Retype every record below exactly as it appears.

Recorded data

● ● ● ● ● ● ●

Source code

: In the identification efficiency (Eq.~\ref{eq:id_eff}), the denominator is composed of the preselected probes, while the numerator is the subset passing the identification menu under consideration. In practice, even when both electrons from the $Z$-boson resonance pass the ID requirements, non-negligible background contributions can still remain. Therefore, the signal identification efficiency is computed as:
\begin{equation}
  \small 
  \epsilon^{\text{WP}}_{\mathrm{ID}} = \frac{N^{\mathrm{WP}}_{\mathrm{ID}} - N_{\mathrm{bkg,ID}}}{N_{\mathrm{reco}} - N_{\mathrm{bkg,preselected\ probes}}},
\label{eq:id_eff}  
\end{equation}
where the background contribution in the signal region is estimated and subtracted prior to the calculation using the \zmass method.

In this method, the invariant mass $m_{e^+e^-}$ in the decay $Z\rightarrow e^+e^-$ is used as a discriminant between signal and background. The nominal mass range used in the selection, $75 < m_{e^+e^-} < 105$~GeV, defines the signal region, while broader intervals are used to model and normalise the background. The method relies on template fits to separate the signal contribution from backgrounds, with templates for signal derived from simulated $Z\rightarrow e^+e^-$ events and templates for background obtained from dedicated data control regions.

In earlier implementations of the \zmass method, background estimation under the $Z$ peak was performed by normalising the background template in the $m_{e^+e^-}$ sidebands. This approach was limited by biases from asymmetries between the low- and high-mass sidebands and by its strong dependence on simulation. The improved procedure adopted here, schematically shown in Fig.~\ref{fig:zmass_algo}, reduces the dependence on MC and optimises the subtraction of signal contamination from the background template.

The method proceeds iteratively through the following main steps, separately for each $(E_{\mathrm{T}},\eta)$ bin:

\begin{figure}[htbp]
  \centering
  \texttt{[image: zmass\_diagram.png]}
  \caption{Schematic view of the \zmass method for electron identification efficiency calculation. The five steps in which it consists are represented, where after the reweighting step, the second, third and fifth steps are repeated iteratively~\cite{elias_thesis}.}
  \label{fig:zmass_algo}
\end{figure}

● ● ● ● ● ● ●

● WRITTEN ANSWER:
Source code

: In the identification efficiency (Eq.~\ref{eq:id_eff}), the denominator is composed of the preselected probes, while the numerator is the subset passing the identification menu under consideration. In practice, even when both electrons from the $Z$-boson resonance pass the ID requirements, non-negligible background contributions can still remain. Therefore, the signal identification efficiency is computed as:
\begin{equation}
  \small 
  \epsilon^{\text{WP}}_{\mathrm{ID}} = \frac{N^{\mathrm{WP}}_{\mathrm{ID}} - N_{\mathrm{bkg,ID}}}{N_{\mathrm{reco}} - N_{\mathrm{bkg,preselected\ probes}}},
\label{eq:id_eff}  
\end{equation}
where the background contribution in the signal region is estimated and subtracted prior to the calculation using the \zmass method.

In this method, the invariant mass $m_{e^+e^-}$ in the decay $Z\rightarrow e^+e^-$ is used as a discriminant between signal and background. The nominal mass range used in the selection, $75 < m_{e^+e^-} < 105$~GeV, defines the signal region, while broader intervals are used to model and normalise the background. The method relies on template fits to separate the signal contribution from backgrounds, with templates for signal derived from simulated $Z\rightarrow e^+e^-$ events and templates for background obtained from dedicated data control regions.

In earlier implementations of the \zmass method, background estimation under the $Z$ peak was performed by normalising the background template in the $m_{e^+e^-}$ sidebands. This approach was limited by biases from asymmetries between the low- and high-mass sidebands and by its strong dependence on simulation. The improved procedure adopted here, schematically shown in Fig.~\ref{fig:zmass_algo}, reduces the dependence on MC and optimises the subtraction of signal contamination from the background template.

The method proceeds iteratively through the following main steps, separately for each $(E_{\mathrm{T}},\eta)$ bin:

\begin{figure}[htbp]
  \centering
  \texttt{[image: zmass\_diagram.png]}
  \caption{Schematic view of the \zmass method for electron identification efficiency calculation. The five steps in which it consists are represented, where after the reweighting step, the second, third and fifth steps are repeated iteratively~\cite{elias_thesis}.}
  \label{fig:zmass_algo}
\end{figure}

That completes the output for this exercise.